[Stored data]
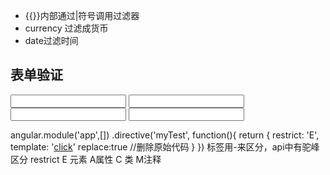 * {{}}内部通过|符号调用过滤器
* currency 过滤成货币
* date过滤时间

## 表单验证
<input type="text" ng-minlength = '5'>
<input type="text" ng-pattern = '[a-z]'>
<input type="email" name='email' ng-model='user.email'>
<input type="number" name='age' ng-model='user.age'>

<my-test></my-test>
angular.module('app',[])
	.directive('myTest', function(){
		return {
			restrict: 'E',
			template: '<a href="www.baidu.com">click</a>'
			replace:true //删除原始代码
		}
})
标签用-来区分，api中有驼峰区分
restrict E 元素 A属性 C 类 M注释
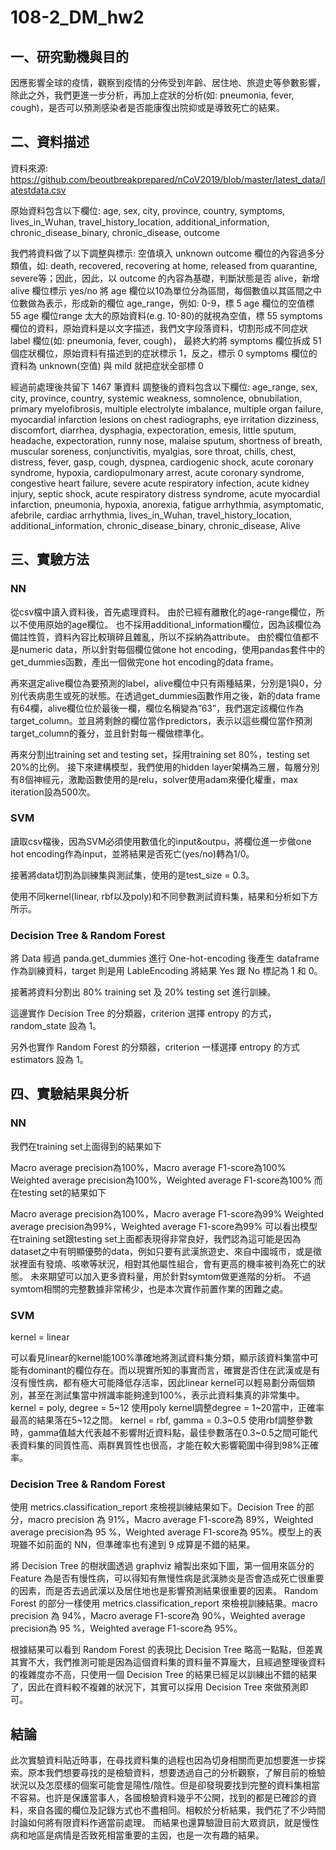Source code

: # 108-2_DM_hw2
## 一、研究動機與目的
  因應影響全球的疫情，觀察到疫情的分佈受到年齡、居住地、旅遊史等參數影響，除此之外，我們更進一步分析，再加上症狀的分析(如: pneumonia, fever, cough)，是否可以預測感染者是否能康復出院抑或是導致死亡的結果。

## 二、資料描述
資料來源: https://github.com/beoutbreakprepared/nCoV2019/blob/master/latest_data/latestdata.csv

原始資料包含以下欄位:
age, sex, city, province, country, symptoms, lives_in_Wuhan, travel_history_location, additional_information, chronic_disease_binary, chronic_disease, outcome

我們將資料做了以下調整與標示:
空值填入 unknown
outcome 欄位的內容過多分類值，如: death, recovered, recovering at home, released from quarantine, severe等；因此，因此，以 outcome 的內容為基礎，判斷狀態是否 alive，新增 alive 欄位標示 yes/no
將 age 欄位以10為單位分為區間，每個數值以其區間之中位數做為表示，形成新的欄位 age_range，例如: 0-9，標 5
age 欄位的空值標 55
age 欄位range 太大的原始資料(e.g. 10-80)的就視為空值，標 55
symptoms 欄位的資料，原始資料是以文字描述，我們文字段落資料，切割形成不同症狀 label 欄位(如: pneumonia, fever, cough)， 最終大約將 symptoms 欄位拆成 51 個症狀欄位，原始資料有描述到的症狀標示 1，反之，標示 0
symptoms 欄位的資料為 unknown(空值) 與 mild 就把症狀全部標 0

經過前處理後共留下 1467 筆資料
調整後的資料包含以下欄位: age_range, sex, city, province, country, systemic weakness, somnolence, obnubilation, primary myelofibrosis, multiple electrolyte imbalance, multiple organ failure, myocardial infarction	lesions on chest radiographs, eye irritation	dizziness, discomfort, diarrhea, dysphagia, expectoration, emesis, little sputum, headache, expectoration, runny nose, malaise	sputum, shortness of breath, muscular soreness, conjunctivitis, myalgias, sore throat, chills, chest, distress, fever, gasp, cough, dyspnea, cardiogenic shock, acute coronary syndrome, hypoxia, cardiopulmonary arrest, acute coronary syndrome, congestive heart failure, severe acute respiratory infection, acute kidney injury, septic shock, acute respiratory distress syndrome, acute myocardial infarction, pneumonia, hypoxia, anorexia, fatigue	arrhythmia, asymptomatic, afebrile, cardiac arrhythmia, lives_in_Wuhan, travel_history_location, additional_information, chronic_disease_binary, chronic_disease, Alive


## 三、實驗方法
### NN
從csv檔中讀入資料後，首先處理資料。
由於已經有離散化的age-range欄位，所以不使用原始的age欄位。
也不採用additional_information欄位，因為該欄位為備註性質，資料內容比較瑣碎且雜亂，所以不採納為attribute。
由於欄位值都不是numeric data，所以針對每個欄位做one hot encoding，使用pandas套件中的get_dummies函數，產出一個做完one hot encoding的data frame。

再來選定alive欄位為要預測的label，alive欄位中只有兩種結果，分別是1與0，分別代表病患生或死的狀態。在透過get_dummies函數作用之後，新的data frame有64欄，alive欄位位於最後一欄，欄位名稱變為”63”，我們選定該欄位作為target_column。並且將剩餘的欄位當作predictors，表示以這些欄位當作預測target_column的養分，並且針對每一欄做標準化。

再來分割出training set and testing set，採用training set 80%，testing set 20%的比例。
接下來建構模型，我們使用的hidden layer架構為三層，每層分別有8個神經元，激勵函數使用的是relu，solver使用adam來優化權重，max iteration設為500次。
	

### SVM
讀取csv檔後，因為SVM必須使用數值化的input&outpu，將欄位進一步做one hot encoding作為input，並將結果是否死亡(yes/no)轉為1/0。

接著將data切割為訓練集與測試集，使用的是test_size = 0.3。

使用不同kernel(linear, rbf以及poly)和不同參數測試資料集，結果和分析如下方所示。

### Decision Tree & Random Forest
將 Data 經過 panda.get_dummies 進行 One-hot-encoding 後產生 dataframe 作為訓練資料，target 則是用 LableEncoding 將結果 Yes 跟 No 標記為 1 和 0。

接著將資料分割出 80% training set 及 20% testing set 進行訓練。

這邊實作 Decision Tree 的分類器，criterion 選擇 entropy 的方式，random_state 設為 1。

另外也實作 Random Forest 的分類器，criterion 一樣選擇 entropy 的方式 estimators 設為 1。


## 四、實驗結果與分析
### NN
我們在training set上面得到的結果如下

Macro average precision為100%，Macro average F1-score為100%
Weighted average precision為100%，Weighted average F1-score為100%
而在testing set的結果如下

Macro average precision為100%，Macro average F1-score為99%
Weighted average precision為99%，Weighted average F1-score為99%
可以看出模型在training set跟testing set上面都表現得非常良好，我們認為這可能是因為dataset之中有明顯優勢的data，例如只要有武漢旅遊史、來自中國城市，或是徵狀裡面有發燒、咳嗽等狀況，相對其他屬性組合，會有更高的機率被判為死亡的狀態。
未來期望可以加入更多資料量，用於針對symtom做更進階的分析。
不過symtom相關的完整數據非常稀少，也是本次實作前置作業的困難之處。

### SVM
kernel = linear

可以看見linear的kernel能100%準確地將測試資料集分類，顯示該資料集當中可能有dominant的欄位存在。而以現實所知的事實而言，確實是否住在武漢或是有沒有慢性病，都有極大可能降低存活率，因此linear kernel可以輕易劃分兩個類別，甚至在測試集當中辨識率能夠達到100%，表示此資料集真的非常集中。
kernel = poly, degree = 5~12
使用poly kernel調整degree = 1~20當中，正確率最高的結果落在5~12之間。
kernel = rbf, gamma = 0.3~0.5
使用rbf調整參數時，gamma值越大代表越不影響附近資料點，最佳參數落在0.3~0.5之間可能代表資料集的同質性高、兩群異質性也很高，才能在較大影響範圍中得到98%正確率。
### Decision Tree & Random Forest
使用 metrics.classification_report 來檢視訓練結果如下。Decision Tree 的部分，macro precision 為 91%，Macro average F1-score為 89%，Weighted average precision為 95 %，Weighted average F1-score為 95%。模型上的表現雖不如前面的 NN，但準確率也有達到 9 成算是不錯的結果。

將 Decision Tree 的樹狀圖透過 graphviz 繪製出來如下圖，第一個用來區分的Feature 為是否有慢性病，可以得知有無慢性病是武漢肺炎是否會造成死亡很重要的因素，而是否去過武漢以及居住地也是影響預測結果很重要的因素。
Random Forest 的部分一樣使用 metrics.classification_report 來檢視訓練結果。macro precision 為 94%，Macro average F1-score為 90%，Weighted average precision為 95 %，Weighted average F1-score為 95%。

根據結果可以看到 Random Forest 的表現比 Decision Tree 略高一點點，但差異其實不大，我們推測可能是因為這個資料集的資料量不算龐大，且經過整理後資料的複雜度亦不高，只使用一個 Decision Tree 的結果已經足以訓練出不錯的結果了，因此在資料較不複雜的狀況下，其實可以採用 Decision Tree 來做預測即可。

## 結論
此次實驗資料貼近時事，在尋找資料集的過程也因為切身相關而更加想要進一步探索。原本我們想要尋找的是檢驗資料，想要透過自己的分析觀察，了解目前的檢驗狀況以及怎麼樣的個案可能會是陽性/陰性。但是卻發現要找到完整的資料集相當不容易。也許是保護當事人，各國檢驗資料幾乎不公開，找到的都是已確診的資料，來自各國的欄位及記錄方式也不盡相同。相較於分析結果，我們花了不少時間討論如何將有限資料作適當前處理。
而結果也還算驗證目前大眾資訊，就是慢性病和地區是病情是否致死相當重要的主因，也是一次有趣的結果。
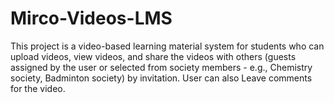 # Mirco-Videos-LMS
This project is a video-based learning material system for students who can upload videos, view videos, and share the videos with others (guests assigned by the user or selected from society members - e.g., Chemistry society, Badminton society) by invitation. User can also Leave comments for the video.
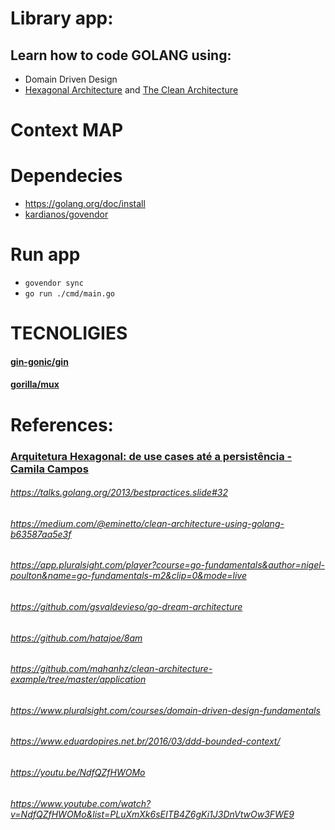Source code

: # Library app:
## Learn how to code GOLANG using: 
* Domain Driven Design
* [Hexagonal Architecture](https://fideloper.com/hexagonal-architecture)
 and [The Clean Architecture](http://blog.cleancoder.com/uncle-bob/2012/08/13/the-clean-architecture.html)


# Context MAP

# Dependecies
* https://golang.org/doc/install
* [kardianos/govendor](https://github.com/kardianos/govendor)


# Run app
* `govendor sync`
* `go run ./cmd/main.go`

# TECNOLIGIES
#### [gin-gonic/gin](https://gin-gonic.github.io/gin/)
#### [gorilla/mux](https://github.com/gorilla/mux)



# References:
### [Arquitetura Hexagonal: de use cases até a persistência - Camila Campos](https://www.youtube.com/watch?v=jEhL0B70xME)


###### https://talks.golang.org/2013/bestpractices.slide#32
###### https://medium.com/@eminetto/clean-architecture-using-golang-b63587aa5e3f
###### https://app.pluralsight.com/player?course=go-fundamentals&author=nigel-poulton&name=go-fundamentals-m2&clip=0&mode=live
###### https://github.com/gsvaldevieso/go-dream-architecture
###### https://github.com/hatajoe/8am
###### https://github.com/mahanhz/clean-architecture-example/tree/master/application
###### https://www.pluralsight.com/courses/domain-driven-design-fundamentals
###### https://www.eduardopires.net.br/2016/03/ddd-bounded-context/
###### https://youtu.be/NdfQZfHWOMo
###### https://www.youtube.com/watch?v=NdfQZfHWOMo&list=PLuXmXk6sEITB4Z6gKi1J3DnVtwOw3FWE9
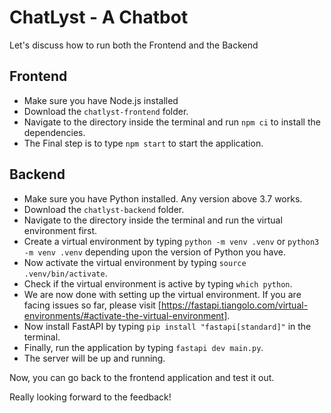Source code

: # ChatLyst - A Chatbot

Let's discuss how to run both the Frontend and the Backend

## Frontend

- Make sure you have Node.js installed
- Download the `chatlyst-frontend` folder.
- Navigate to the directory inside the terminal and run `npm ci` to install the dependencies.
- The Final step is to type `npm start` to start the application.


## Backend

- Make sure you have Python installed. Any version above 3.7 works.
- Download the `chatlyst-backend` folder.
- Navigate to the directory inside the terminal and run the virtual environment first.
- Create a virtual environment by typing `python -m venv .venv` or `python3 -m venv .venv` depending upon the version of Python you have.
- Now activate the virtual environment by typing `source .venv/bin/activate`.
- Check if the virtual environment is active by typing `which python`.
- We are now done with setting up the virtual environment. If you are facing issues so far, please visit [https://fastapi.tiangolo.com/virtual-environments/#activate-the-virtual-environment].
- Now install FastAPI by typing `pip install "fastapi[standard]"` in the terminal.
- Finally, run the application by typing `fastapi dev main.py`.
- The server will be up and running.


Now, you can go back to the frontend application and test it out.

Really looking forward to the feedback!

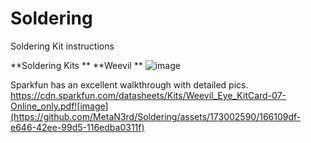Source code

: # Soldering
Soldering Kit instructions

**Soldering Kits
**
**Weevil
**
![image](https://github.com/MetaN3rd/Soldering/assets/173002590/01315386-25d5-47a5-94b4-839f62bd0d6f)

Sparkfun has an excellent walkthrough with detailed pics.
https://cdn.sparkfun.com/datasheets/Kits/Weevil_Eye_KitCard-07-Online_only.pdf![image](https://github.com/MetaN3rd/Soldering/assets/173002590/166109df-e646-42ee-99d5-116edba0311f)
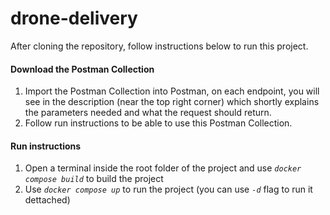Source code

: # drone-delivery

After cloning the repository, follow instructions below to run this project.

#### Download the Postman Collection

1. Import the Postman Collection into Postman, on each endpoint, you will see in the description (near the top right corner) which shortly explains the parameters needed and what the request should return.
2. Follow run instructions to be able to use this Postman Collection.

#### Run instructions

1. Open a terminal inside the root folder of the project and use *`docker compose build`* to build the project
2. Use *`docker compose up`* to run the project (you can use *`-d`* flag to run it dettached)
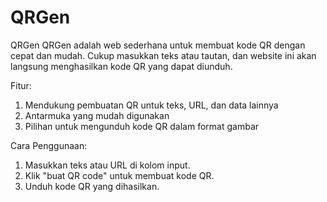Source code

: # QRGen
QRGen QRGen adalah web sederhana untuk membuat kode QR dengan cepat dan mudah. Cukup masukkan teks atau tautan, dan website ini akan langsung menghasilkan kode QR yang dapat diunduh.

Fitur:
1. Mendukung pembuatan QR untuk teks, URL, dan data lainnya
2. Antarmuka yang mudah digunakan
3. Pilihan untuk mengunduh kode QR dalam format gambar

Cara Penggunaan:
1. Masukkan teks atau URL di kolom input.
2. Klik "buat QR code" untuk membuat kode QR.
3. Unduh kode QR yang dihasilkan.
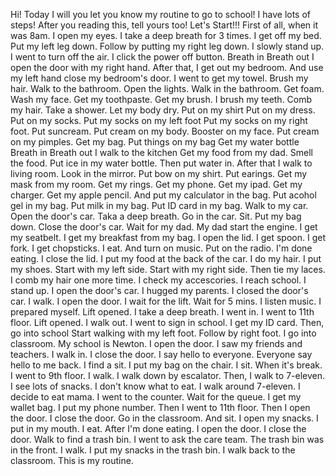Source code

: Hi! Today I will you let you know my routine to go to school!
I have lots of steps! After you reading this, tell yours too!
Let's Start!!!
First of all, when it was 8am.
I open my eyes.
I take a deep breath for 3 times.
I get off my bed.
Put my left leg down.
Follow by putting my right leg down.
I slowly stand up.
I went to turn off the air.
I click the power off button.
Breath in
Breath out
I open the door with my right hand.
After that, I get out my bedroom.
And use my left hand close my bedroom's door.
I went to get my towel.
Brush my hair.
Walk to the bathroom.
Open the lights.
Walk in the bathroom.
Get foam.
Wash my face.
Get my toothpaste.
Get my brush.
I brush my teeth.
Comb my hair.
Take a shower.
Let my body dry.
Put on my shirt
Put on my dress.
Put on my socks.
Put my socks on my left foot
Put my socks on my right foot.
Put suncream.
Put cream on my body.
Booster on my face.
Put cream on my pimples.
Get my bag.
Put things on my bag
Get my water bottle
Breath in
Breath out
I walk to the kitchen
Get my food from my dad.
Smell the food.
Put ice in my water bottle.
Then put water in.
After that I walk to living room.
Look in the mirror.
Put bow on my shirt.
Put earings.
Get my mask from my room.
Get my rings.
Get my phone.
Get my ipad.
Get my charger.
Get my apple pencil.
And put my calculator in the bag.
Put acohol gel in my bag.
Put milk in my bag.
Put ID card in my bag.
Walk to my car.
Open the door's car.
Taka a deep breath.
Go in the car.
Sit.
Put my bag down.
Close the door's car.
Wait for my dad.
My dad start the engine.
I get my seatbelt.
I get my breakfast from my bag.
I open the lid.
I get spoon.
I get fork.
I get chopsticks.
I eat.
And turn on music.
Put on the radio.
I'm done eating.
I close the lid.
I put my food at the back of the car.
I do my hair.
I put my shoes.
Start with my left side.
Start with my right side.
Then tie my laces.
I comb my hair one more time.
I check my accescories.
I reach school.
I stand up.
I open the door's car.
I hugged my parents.
I closed the door's car.
I walk.
I open the door.
I wait for the lift.
Wait for 5 mins.
I listen music.
I prepared myself. 
Lift opened.
I take a deep breath.
I went in.
I went to 11th floor.
Lift opened.
I walk out.
I went to sign in school.
I get my ID card.
Then, go into school
Start walking with my left foot.
Follow by right foot.
I go into classroom.
My school is Newton.
I open the door.
I saw my friends and teachers.
I walk in.
I close the door.
I say hello to everyone.
Everyone say hello to me back.
I find a sit.
I put my bag on the chair.
I sit.
When it's break.
I went to 9th floor.
I walk.
I walk down by escalator. 
Then, I walk to 7-eleven.
I see lots of snacks.
I don't know what to eat.
I walk around 7-eleven.
I decide to eat mama.
I went to the counter.
Wait for the queue.
I get my wallet bag.
I put my phone number.
Then I went to 11th floor. 
Then I open the door.
I close the door.
Go in the classroom.
And sit.
I open my snacks.
I put in my mouth.
I eat.
After I'm done eating.
I open the door.
I close the door.
Walk to find a trash bin.
I went to ask the care team.
The trash bin was in the front.
I walk.
I put my snacks in the trash bin.
I walk back to the classroom.
This is my routine.
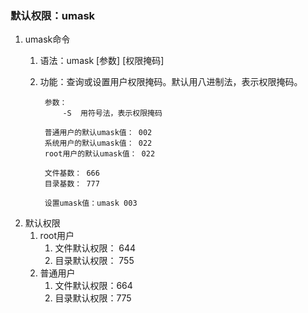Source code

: ### 默认权限：umask ###
1. umask命令
	1. 语法：umask [参数] [权限掩码]
	2. 功能：查询或设置用户权限掩码。默认用八进制法，表示权限掩码。

			参数：
				-S	用符号法，表示权限掩码
			
			普通用户的默认umask值： 002
			系统用户的默认umask值： 022
			root用户的默认umask值： 022

			文件基数： 666
			目录基数： 777

			设置umask值：umask 003

2. 默认权限
	1. root用户
		1. 文件默认权限： 644
		2. 目录默认权限： 755
	2. 普通用户
		1. 文件默认权限：664
		2. 目录默认权限：775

What you need to do:
Show the lines of the data that hold the word "sure".

Response to this exercise:
- Make sure you have Node.js installed
- Make sure you have Python installed. Any version above 3.7 works.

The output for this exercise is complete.